The bank has been in a period of change after being rocked by a money laundering compliance scandal in 2019,which sparked a strategic overhaul including major plan to slash costs. But Mr King,who conceded it had been a “challenging” year,on Monday faced repeated questions from analysts about the bank’s expenses,which jumped 9 per cent in the second half,excluding notable items.
He maintained the bank could still meet its ambitious target to slash its cost base to $8 billion by 2024,pointing to planned divestments,cuts to head office staff and rationalisation of its office usage.
“For us,it’s a very broad transformation program where we’re slimming down the business portfolio,we’re fixing our risk management,we want to get some performance as well. We’re choosing to get after it as quick as we can,” Mr King said.
“Yes it did involve extra costs this year,but the sooner we can get through it,the faster those costs drop away.”

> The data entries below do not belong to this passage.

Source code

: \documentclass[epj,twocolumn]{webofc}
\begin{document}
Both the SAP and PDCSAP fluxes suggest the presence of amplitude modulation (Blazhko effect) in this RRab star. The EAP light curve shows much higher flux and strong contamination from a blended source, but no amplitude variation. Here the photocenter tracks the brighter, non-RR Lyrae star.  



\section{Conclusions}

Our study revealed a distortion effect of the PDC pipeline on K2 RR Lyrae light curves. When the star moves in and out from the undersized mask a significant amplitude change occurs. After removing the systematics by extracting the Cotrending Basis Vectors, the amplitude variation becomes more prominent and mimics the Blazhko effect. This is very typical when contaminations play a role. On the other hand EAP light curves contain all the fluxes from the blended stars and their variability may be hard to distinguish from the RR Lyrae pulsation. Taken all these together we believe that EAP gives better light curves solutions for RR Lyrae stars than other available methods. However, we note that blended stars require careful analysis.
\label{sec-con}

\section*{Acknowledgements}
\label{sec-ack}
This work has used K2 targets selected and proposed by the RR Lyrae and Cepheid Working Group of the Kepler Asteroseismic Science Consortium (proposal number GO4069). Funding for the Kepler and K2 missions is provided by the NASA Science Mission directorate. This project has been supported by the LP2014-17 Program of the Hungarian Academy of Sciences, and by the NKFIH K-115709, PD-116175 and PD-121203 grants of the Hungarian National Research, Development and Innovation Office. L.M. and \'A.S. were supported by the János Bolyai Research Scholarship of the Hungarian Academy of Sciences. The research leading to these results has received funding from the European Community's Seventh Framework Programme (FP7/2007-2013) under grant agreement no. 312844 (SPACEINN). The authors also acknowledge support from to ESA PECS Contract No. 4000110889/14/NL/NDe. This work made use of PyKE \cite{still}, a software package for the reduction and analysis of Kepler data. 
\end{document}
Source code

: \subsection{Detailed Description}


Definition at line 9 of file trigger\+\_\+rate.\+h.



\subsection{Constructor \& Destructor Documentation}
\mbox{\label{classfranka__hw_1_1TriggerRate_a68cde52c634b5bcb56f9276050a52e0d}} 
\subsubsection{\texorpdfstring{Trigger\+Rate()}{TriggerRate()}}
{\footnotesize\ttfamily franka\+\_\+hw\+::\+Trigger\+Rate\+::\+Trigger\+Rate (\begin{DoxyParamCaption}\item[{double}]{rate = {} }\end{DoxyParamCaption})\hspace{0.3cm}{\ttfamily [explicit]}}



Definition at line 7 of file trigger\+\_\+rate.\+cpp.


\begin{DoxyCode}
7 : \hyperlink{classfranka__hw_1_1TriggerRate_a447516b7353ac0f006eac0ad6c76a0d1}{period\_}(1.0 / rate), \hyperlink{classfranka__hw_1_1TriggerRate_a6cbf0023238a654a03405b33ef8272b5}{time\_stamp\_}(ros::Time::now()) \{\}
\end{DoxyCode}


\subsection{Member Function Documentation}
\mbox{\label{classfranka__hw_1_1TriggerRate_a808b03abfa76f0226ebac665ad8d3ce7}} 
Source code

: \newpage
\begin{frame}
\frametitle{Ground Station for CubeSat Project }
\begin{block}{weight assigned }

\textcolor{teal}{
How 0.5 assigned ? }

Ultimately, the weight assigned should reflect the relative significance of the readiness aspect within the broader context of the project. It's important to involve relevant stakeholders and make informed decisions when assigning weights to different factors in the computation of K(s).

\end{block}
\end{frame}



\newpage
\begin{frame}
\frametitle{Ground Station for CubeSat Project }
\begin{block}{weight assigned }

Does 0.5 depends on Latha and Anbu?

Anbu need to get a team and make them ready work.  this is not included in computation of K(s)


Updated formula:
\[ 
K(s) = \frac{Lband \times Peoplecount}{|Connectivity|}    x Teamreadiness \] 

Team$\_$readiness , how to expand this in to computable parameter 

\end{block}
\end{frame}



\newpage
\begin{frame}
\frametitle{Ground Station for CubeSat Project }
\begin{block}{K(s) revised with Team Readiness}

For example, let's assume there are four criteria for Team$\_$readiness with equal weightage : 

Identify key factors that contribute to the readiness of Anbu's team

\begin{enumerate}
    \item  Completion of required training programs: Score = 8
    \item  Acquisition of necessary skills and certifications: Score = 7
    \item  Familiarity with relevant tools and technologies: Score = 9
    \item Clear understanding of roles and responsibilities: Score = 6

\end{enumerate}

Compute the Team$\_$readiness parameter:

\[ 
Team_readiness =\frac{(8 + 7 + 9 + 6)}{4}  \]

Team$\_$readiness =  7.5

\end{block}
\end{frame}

Mr King also defended the bank’s move to compete more aggressively on price in mortgages to maintain its market share,despite this crunching profit margins. Net interest margins (NIM),which reflect funding costs compared with what banks charge for loans,plunged 10 basis points in the second half compared with first half.
Jefferies analyst Brian Johnson predicted “substantial earnings downgrades” among brokers following Westpac’s results,pointing to a disappointing performance on costs,margins,and a smaller buyback than some expected.